44. Maaf

7.6K 389 13
                                    

“Ketika rasa sakit itu datang, aku selalu kalah dengan semua rasanya.Sampai-sampai aku harus  mengingatmu, agar bisa sembuh... Walaupun aku tahu, akan terluka lagi.”
—Angkasa

****

"Papa enggak tngerti lagi sama kamu, Angkasa." Amar menggelengkan kepalanya.

"Cuma nurutin kemauan Papa untuk selalu jaga Debbi, temani dia, apa kamu gak bisa? Itu hal kecil Angkasa. Gak susah pasti buat kamu yang katanya seorang ketua geng motor terbesar di kota ini," sarkas Amar, nada bicaranya sedikit merendahkan dibagian akhir kalimatnya.

Angkasa masih diam, cowok itu berusaha tidak menanggapi ucapan Amar sama sekali. Tapi lagi-lagi papanya berbicara. "Apa karna alasan kamu punya perempuan? Iya, perempuan itu? Dia tidak ada apa-apanya jika dibandingkan dengan Debbi."

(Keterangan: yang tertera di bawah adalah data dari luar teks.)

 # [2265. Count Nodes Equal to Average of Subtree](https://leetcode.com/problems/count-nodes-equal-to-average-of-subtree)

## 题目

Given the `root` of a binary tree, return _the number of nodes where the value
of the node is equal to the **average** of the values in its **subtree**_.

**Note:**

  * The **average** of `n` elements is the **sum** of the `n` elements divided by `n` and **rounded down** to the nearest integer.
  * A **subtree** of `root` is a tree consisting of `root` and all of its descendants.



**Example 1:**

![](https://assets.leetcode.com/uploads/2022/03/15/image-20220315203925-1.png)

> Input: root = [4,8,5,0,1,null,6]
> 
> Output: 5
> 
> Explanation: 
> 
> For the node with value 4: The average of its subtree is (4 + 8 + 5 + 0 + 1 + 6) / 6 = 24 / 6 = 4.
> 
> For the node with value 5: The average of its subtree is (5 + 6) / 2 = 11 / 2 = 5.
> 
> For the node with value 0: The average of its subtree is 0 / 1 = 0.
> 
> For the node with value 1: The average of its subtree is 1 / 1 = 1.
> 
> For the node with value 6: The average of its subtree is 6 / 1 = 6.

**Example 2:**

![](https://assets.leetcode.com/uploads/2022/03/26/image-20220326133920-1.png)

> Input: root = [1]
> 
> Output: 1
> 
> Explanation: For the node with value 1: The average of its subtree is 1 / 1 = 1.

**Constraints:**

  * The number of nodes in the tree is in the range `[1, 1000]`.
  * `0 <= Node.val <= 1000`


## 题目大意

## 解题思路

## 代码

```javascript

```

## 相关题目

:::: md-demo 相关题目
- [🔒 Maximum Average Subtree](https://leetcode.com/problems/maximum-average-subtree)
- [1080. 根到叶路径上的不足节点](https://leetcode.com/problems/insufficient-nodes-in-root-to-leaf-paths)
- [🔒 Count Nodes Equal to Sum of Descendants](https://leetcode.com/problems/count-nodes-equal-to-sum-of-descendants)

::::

Amar salah bicara, apalagi dengan Angkasa yang malah tertawa remeh. Dia sangat berfikir ucapan ayahnya lelucon hari ini. Siapa dia bisa menilai Senja yang tidak dia kenali sama sekali.

Angkasa menghela nafasnya, cowok itu lalu menanggapi. "Apa yang mau diharapkan dari anak yang tidak pernah diinginkan ini? Katanya, enggak berguna. Bahkan, enggak pernah dilakukan layaknya anak. Tapi sekarang, kenapa harus terus-terusan dipaksa menuruti keinginan seorang orang tua, yang sama sekali enggak berperilaku layaknya orang tua."

"Bicaramu sudah sampai situ, Angkasa?!" Suara Amar meninggi.

"Karena memang kenyataannya seperti itukan? Maaf, tuan Amar Gerald. Sepertinya malam ini bukan malam yang cocok untuk berdebat dengan anda. Saya capek, ujungnya pasti selalu saya yang salah." Angkasa ingin melangkah pergi, tapi dengan cepat Amar mencekal tangannya untuk menahan. Dan...

Bugh!

Pukulan mendarat diperut Angkasa membuat empunya itu meringis, tapi bukan Angkasa namanya jika dia merasakan sakit. Angkasa berdecih pelan, tersenyum miring.

Bugh!

Bugh!

Bugh!

Beberapa pukulan lagi mendarat, hingga darah segar keluar dari sudut bibir Angkasa. Tapi cowok itu tetap dengan prilakunya, tetap diam dan menatap santai pria yang statusnya seorang Ayahnya itu.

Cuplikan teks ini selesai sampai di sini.